In 2016, under an agreement with the UC Division of Agriculture and Natural Resources (UCANR), the University of California, Merced Library began a project to archive, preserve, and provide access to UCCE historic records. Working with county offices, we have uncovered hundreds of linear feet of materials on crop research, agricultural production, technology, land use, socioeconomic development, 4-H and youth development, among other subjects. These materials offer a firsthand look at the changes in California communities over the past century, and at a face of California that has global impacts.
In addition to preserving and providing access to the records of county offices, we are working to surface and improve online access to publications and other information sources about California agriculture. The search tool we are developing on this site will include UCANR publications in Internet Archive, HathiTrust, as well as archival materials we have digitized.
The Library worked with the Yosemite National Park Library, and the Yosemite National Park Archives to digitize and provide access to a series of panoramic photographs of Yosemite National Park. UC Merced researchers have used the resulting images in their work.
View results of our collaborations on Calisphere
Read a feature on our collaborations with Yosemite National Park and UC Merced researchers
The Yosemite Lumber Company, founded in 1911 by Bay Area investors F.M. Fenwick, James Tyson, and Charles Nelson, was created after Mr. Prather and Mr. Lehmer of the Yosemite Valley Railroad sought partners in freighting lumber along the new line between Mariposa and El Portal. The Yosemite Valley Railroad, completed in 1906, necessitated industrial and commercial use to generate profit and justify the existence of the line. In 1911, at the historic ford of Merced Falls, the most advanced lumber mill of its kind in the area began harvesting 10,000 acres of sugar pine trees in Yosemite Valley along the Merced River. Around the mill sprung a dynamic town—barracks, theaters, hotels, restaurants—bustling with a diverse array of workers and visitors. The YLC bought more land along the railroad route and expanded operations but various conservationist campaigns, legal troubles, a lagging lumber market after World War I, and destructive fires spelled the end of the Yosemite Lumber Company in 1927 and the closing of the mill. The mill was reopened in 1929 under the Sugar Pine Lumber Company until 1931, when the Great Depression strained its profitability, and again in 1935 as the Yosemite Sugar Pine Lumber Company. The YSPLC operated with the original sugar pine stands, though reduced due to the expansion of conservation of Yosemite National Park. Once the stands were depleted and the more efficient all-weather highway was built, the lumber mill closed for the last time in 1942 and all assets were sold. The closure also led to the abandonment of the Yosemite Valley Railroad line and the town of Merced Falls was quickly abandoned in its wake.
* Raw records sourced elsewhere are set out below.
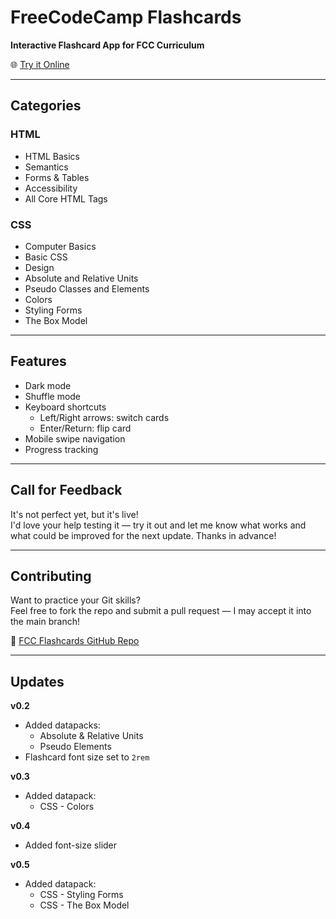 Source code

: # FreeCodeCamp Flashcards

**Interactive Flashcard App for FCC Curriculum**

🌐 [Try it Online](http://www.trevorbrowning.com/fcc-flashcards)

---

## Categories

### HTML

- HTML Basics
- Semantics
- Forms & Tables
- Accessibility
- All Core HTML Tags

### CSS

- Computer Basics
- Basic CSS
- Design
- Absolute and Relative Units
- Pseudo Classes and Elements
- Colors
- Styling Forms
- The Box Model

---

## Features

- Dark mode
- Shuffle mode
- Keyboard shortcuts
  - Left/Right arrows: switch cards
  - Enter/Return: flip card
- Mobile swipe navigation
- Progress tracking

---

## Call for Feedback

It's not perfect yet, but it's live!  
I'd love your help testing it — try it out and let me know what works and what could be improved for the next update. Thanks in advance!

---

## Contributing

Want to practice your Git skills?  
Feel free to fork the repo and submit a pull request — I may accept it into the main branch!

🔗 [FCC Flashcards GitHub Repo](https://github.com/TrevorBrowning/fcc-flashcards)

---

## Updates

**v0.2**

- Added datapacks:
  - Absolute & Relative Units
  - Pseudo Elements
- Flashcard font size set to `2rem`

**v0.3**

- Added datapack:
  - CSS - Colors

**v0.4**

- Added font-size slider

**v0.5**

- Added datapack:
  - CSS - Styling Forms
  - CSS - The Box Model
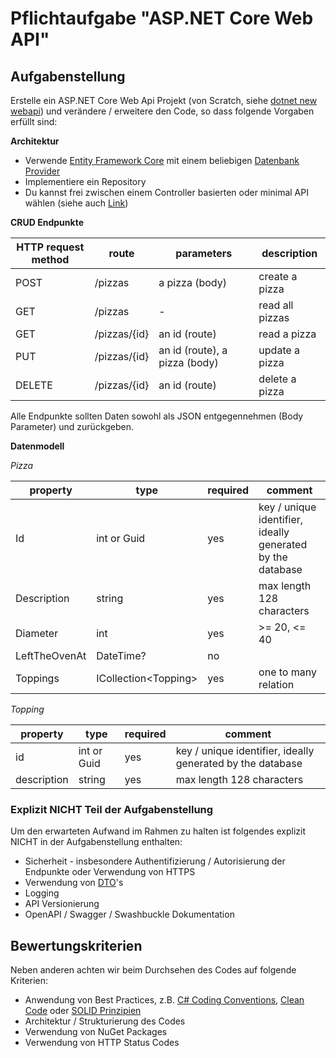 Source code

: # Pflichtaufgabe "ASP.NET Core Web API"

## Aufgabenstellung

Erstelle ein ASP.NET Core Web Api Projekt (von Scratch, siehe [dotnet new webapi](https://learn.microsoft.com/en-us/dotnet/core/tools/dotnet-new-sdk-templates#webapi)) und verändere / erweitere den Code, so dass folgende Vorgaben erfüllt sind:

**Architektur**

- Verwende [Entity Framework Core](https://www.nuget.org/packages/Microsoft.EntityFrameworkCore) mit einem beliebigen [Datenbank Provider](https://learn.microsoft.com/en-us/ef/core/providers/?tabs=dotnet-core-cli)
- Implementiere ein Repository
- Du kannst frei zwischen einem Controller basierten oder minimal API wählen (siehe auch [Link](https://learn.microsoft.com/en-us/aspnet/core/fundamentals/apis?view=aspnetcore-7.0))

**CRUD Endpunkte**

| HTTP request method | route        | parameters                    | description     |
| ------------------- | ------------ | ----------------------------- | --------------- |
| POST                | /pizzas      | a pizza (body)                | create a pizza  |
| GET                 | /pizzas      | -                             | read all pizzas |
| GET                 | /pizzas/{id} | an id (route)                 | read a pizza    |
| PUT                 | /pizzas/{id} | an id (route), a pizza (body) | update a pizza  |
| DELETE              | /pizzas/{id} | an id (route)                 | delete a pizza  |

Alle Endpunkte sollten Daten sowohl als JSON entgegennehmen (Body Parameter) und zurückgeben.

**Datenmodell**

_Pizza_

| property      | type                       | required | comment                                                    |
| ------------- | -------------------------- | -------- | ---------------------------------------------------------- |
| Id            | int or Guid                | yes      | key / unique identifier, ideally generated by the database |
| Description   | string                     | yes      | max length 128 characters                                  |
| Diameter      | int                        | yes      | >= 20, <= 40                                               |
| LeftTheOvenAt | DateTime?                  | no       |                                                            |
| Toppings      | ICollection&lt;Topping&gt; | yes      | one to many relation                                       |

_Topping_

| property    | type        | required | comment                                                    |
| ----------- | ----------- | -------- | ---------------------------------------------------------- |
| id          | int or Guid | yes      | key / unique identifier, ideally generated by the database |
| description | string      | yes      | max length 128 characters                                  |

### Explizit NICHT Teil der Aufgabenstellung

Um den erwarteten Aufwand im Rahmen zu halten ist folgendes explizit NICHT in der Aufgabenstellung enthalten:

- Sicherheit - insbesondere Authentifizierung / Autorisierung der Endpunkte oder Verwendung von HTTPS
- Verwendung von [DTO](https://learn.microsoft.com/de-de/aspnet/web-api/overview/data/using-web-api-with-entity-framework/part-5)'s
- Logging
- API Versionierung
- OpenAPI / Swagger / Swashbuckle Dokumentation

## Bewertungskriterien

Neben anderen achten wir beim Durchsehen des Codes auf folgende Kriterien:

- Anwendung von Best Practices, z.B. [C# Coding Conventions](https://learn.microsoft.com/en-us/dotnet/csharp/fundamentals/coding-style/coding-conventions), [Clean Code](https://gist.github.com/wojteklu/73c6914cc446146b8b533c0988cf8d29) oder [SOLID Prinzipien](https://en.wikipedia.org/wiki/SOLID)
- Architektur / Strukturierung des Codes
- Verwendung von NuGet Packages
- Verwendung von HTTP Status Codes
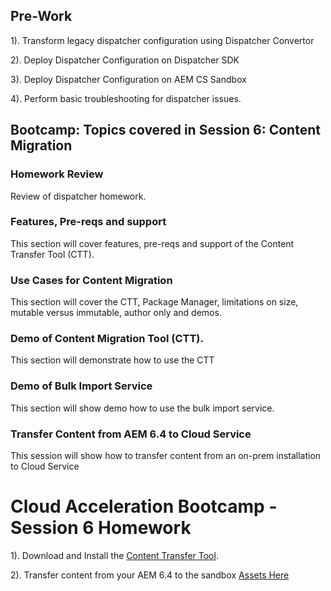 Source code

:## Pre-Work

1). Transform legacy dispatcher configuration using Dispatcher Convertor

2). Deploy Dispatcher Configuration on Dispatcher SDK

3). Deploy Dispatcher Configuration on AEM CS Sandbox

4). Perform basic troubleshooting for dispatcher issues.


## Bootcamp: Topics covered in Session 6: Content Migration

### Homework Review

Review of dispatcher homework.

### Features, Pre-reqs and support

This section will cover features, pre-reqs and support of the Content Transfer Tool (CTT).

### Use Cases for Content Migration

This section will cover the CTT, Package Manager, limitations on size, mutable versus immutable, author only and demos. 

### Demo of Content Migration Tool (CTT). 

This section will demonstrate how to use the CTT

### Demo of Bulk Import Service

This section will show demo how to use the bulk import service. 

### Transfer Content from AEM 6.4 to Cloud Service

This session will show how to transfer content from an on-prem installation to Cloud Service


# Cloud Acceleration Bootcamp - Session 6 Homework

1). Download and Install the [Content Transfer Tool](https://experience.adobe.com/#/downloads/content/software-distribution/en/aemcloud.html).

2). Transfer content from your AEM 6.4 to the sandbox [Assets Here](https://git.corp.adobe.com/aem-enablement/CloudAccelerationBootcamp/tree/session6/assets)









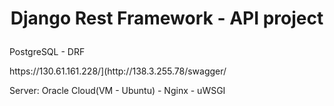 # <p align="center"> Django Rest Framework - API project </p>
<p> PostgreSQL - DRF </p>
<p> https://130.61.161.228/](http://138.3.255.78/swagger/ </p>
<p> Server: Oracle Cloud(VM - Ubuntu) - Nginx - uWSGI </p>
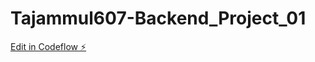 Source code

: # Tajammul607-Backend_Project_01

[Edit in Codeflow ⚡️](https://stackblitz.com/~/github.com/Tajammul607/Tajammul607-Backend_Project_01)
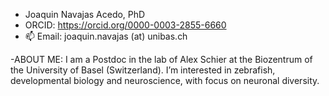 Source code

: - Joaquin Navajas Acedo, PhD
- ORCID: https://orcid.org/0000-0003-2855-6660
- 📫 Email: joaquin.navajas (at) unibas.ch

-ABOUT ME: I am a Postdoc in the lab of Alex Schier at the Biozentrum of the University of Basel (Switzerland). I’m interested in zebrafish, developmental biology and neuroscience, with focus on neuronal diversity.




<!---
mads100tist/mads100tist is a ✨ special ✨ repository because its `README.md` (this file) appears on your GitHub profile.
You can click the Preview link to take a look at your changes.
--->
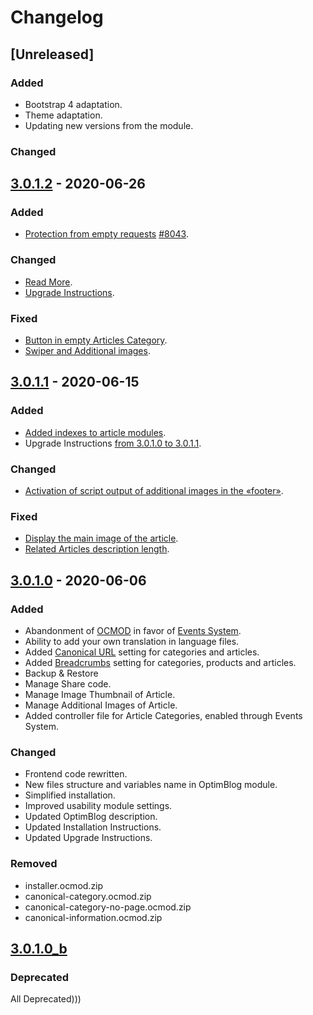 # Changelog
## [Unreleased]
### Added
- Bootstrap 4 adaptation.
- Theme adaptation.
- Updating new versions from the module.

### Changed

## [3.0.1.2](https://github.com/optimlab/optimblog/releases/tag/3.0.1.2) - 2020-06-26
### Added
- [Protection from empty requests](https://github.com/optimlab/optimblog/commit/486f00d9ed18819b8931745513c99345f5952b79) [#8043](https://github.com/opencart/opencart/issues/8043).

### Changed
- [Read More](https://github.com/optimlab/optimblog/commit/506787d740bc4b502b893929188c0d1836503fa8).
- [Upgrade Instructions](https://github.com/optimlab/optimblog/blob/master/README.md#after-opencart-upgrade).

### Fixed
- [Button in empty Articles Category](https://github.com/optimlab/optimblog/commit/576fd92d5db5eb5ac78fcbb325496b41ec67b340).
- [Swiper and Additional images](https://github.com/optimlab/optimblog/commit/8d17952cfcd8a8c75547d978d9f02f50a8b4c52b).

## [3.0.1.1](https://github.com/optimlab/optimblog/releases/tag/3.0.1.1) - 2020-06-15
### Added
- [Added indexes to article modules](https://github.com/optimlab/optimblog/commit/76975ac18f6b3f999678b2f079d43d75eec44ea4).
- Upgrade Instructions [from 3.0.1.0 to 3.0.1.1](https://github.com/optimlab/optimblog/blob/master/README.md#from-301x-to-301xn).

### Changed
- [Activation of script output of additional images in the «footer»](https://github.com/optimlab/optimblog/commit/7d0f1ea7eea056c1618d79f03aa75351ad8104bf).

### Fixed
- [Display the main image of the article](https://github.com/optimlab/optimblog/commit/2fdd18c19ad3992020ca25882a101e5deabb91d1).
- [Related Articles description length](https://github.com/optimlab/optimblog/commit/3e8f414e72c20dab898b273781f69405f8dddf25).

## [3.0.1.0](https://github.com/optimlab/optimblog/releases/tag/3.0.1.0) - 2020-06-06
### Added
- Abandonment of [OCMOD](https://github.com/opencart/opencart/wiki/Modification-System) in favor of [Events System](https://github.com/opencart/opencart/wiki/Events-System).
- Ability to add your own translation in language files.
- Added [Canonical URL](https://en.wikipedia.org/wiki/Canonical_link_element) setting for categories and articles.
- Added [Breadcrumbs](https://en.wikipedia.org/wiki/Breadcrumb_navigation) setting for categories, products and articles.
- Backup & Restore
- Manage Share code.
- Manage Image Thumbnail of Article.
- Manage Additional Images of Article.
- Added controller file for Article Categories, enabled through Events System.

### Changed
- Frontend code rewritten.
- New files structure and variables name in OptimBlog module.
- Simplified installation.
- Improved usability module settings.
- Updated OptimBlog description.
- Updated Installation Instructions.
- Updated Upgrade Instructions.

### Removed
- installer.ocmod.zip
- canonical-category.ocmod.zip
- canonical-category-no-page.ocmod.zip
- canonical-information.ocmod.zip

## [3.0.1.0_b](https://github.com/optimlab/optimblog/releases/tag/3.0.1.0_b)
### Deprecated
All Deprecated)))
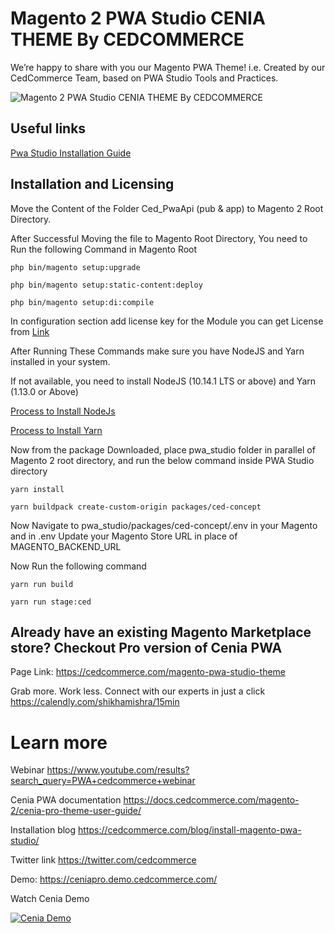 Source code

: # Magento 2 PWA Studio CENIA THEME By CEDCOMMERCE

We’re happy to share with you our Magento PWA Theme! i.e. Created by our CedCommerce Team, based on PWA Studio Tools and Practices.

![Magento 2 PWA Studio CENIA THEME By CEDCOMMERCE](https://user-images.githubusercontent.com/25526037/123958530-ccf28880-d9ca-11eb-9896-fa4ad7f4d772.png)


## Useful links

[Pwa Studio Installation Guide](https://cedcommerce.com/blog/install-magento-pwa-studio/)

## Installation and Licensing

Move the Content of the Folder Ced_PwaApi (pub & app) to Magento 2 Root Directory.

After Successful Moving the file to Magento Root Directory, You need to Run the following Command in Magento Root

`php bin/magento setup:upgrade`

`php bin/magento setup:static-content:deploy`

`php bin/magento setup:di:compile`

In configuration section add license key for the Module 
you can get License from [Link](https://cedcommerce.com/licensing?product_name=magento2_ced_pwaapi/)

After Running These Commands make sure you have NodeJS and Yarn installed in your system.

If not available, you need to install  NodeJS (10.14.1 LTS or above) and Yarn (1.13.0 or Above)

[Process to Install NodeJs](https://docs.cedcommerce.com/magento-2/pwa-studio-theme-magneto-2/?section=nodejs-installation-process/)

[Process to Install Yarn](https://docs.cedcommerce.com/magento-2/pwa-studio-theme-magneto-2/?section=yarn-installation-process/)

Now from the package Downloaded, place pwa_studio folder in parallel of Magento 2 root directory, and run the below  command inside PWA Studio directory

`yarn install`

`yarn buildpack create-custom-origin packages/ced-concept`

Now Navigate to pwa_studio/packages/ced-concept/.env in your Magento and in .env Update your Magento Store URL in place of MAGENTO_BACKEND_URL

Now Run the following command

`yarn run build`

`yarn run stage:ced`

## Already have an existing Magento Marketplace store? Checkout Pro version of Cenia PWA 
Page Link: https://cedcommerce.com/magento-pwa-studio-theme

Grab more. Work less. Connect with our experts in just a click https://calendly.com/shikhamishra/15min

# Learn more

Webinar https://www.youtube.com/results?search_query=PWA+cedcommerce+webinar

Cenia PWA documentation	https://docs.cedcommerce.com/magento-2/cenia-pro-theme-user-guide/

Installation blog	https://cedcommerce.com/blog/install-magento-pwa-studio/

Twitter link	https://twitter.com/cedcommerce

Demo: https://ceniapro.demo.cedcommerce.com/

Watch Cenia Demo 

[![Cenia Demo](https://img.youtube.com/vi/XP9fiyR2byU/0.jpg)](https://www.youtube.com/watch?v=XP9fiyR2byU)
View the Yosemite Lumber Company, Merced Falls Photographs online at Calisphere.
In 1849, Hosea Dudley, ancestor of Walter Doyle McLean, sailed around Cape Hope in his journey from Boston to San Francisco. He later settled in the Coulterville area near what is now Yosemite National Park. Dudley Ranch became a stagecoach stop for travelers visiting the Yosemite Valley and surrounding region. The family collection includes a register of guests with the signatures of John Muir and Thomas Edison; journals; Miwok Indian baskets; mining nuggets; and other Gold Rush era artifacts.
View this collection online at Calisphere.
In 2010, UC Merced undergraduate student Kyle Shipley undertook a project to digitize and curate a small collection of items from the Angels Camp Museum for his "History 190: Applied Research" internship under Professor Gregg Herken.
This collection contains multiple personal correspondences and other materials for the Inks family of Calaveras County between the years 1869 and 1889. Letters contain personal sentiment and hopes for the family, most notably James Inks and his close family.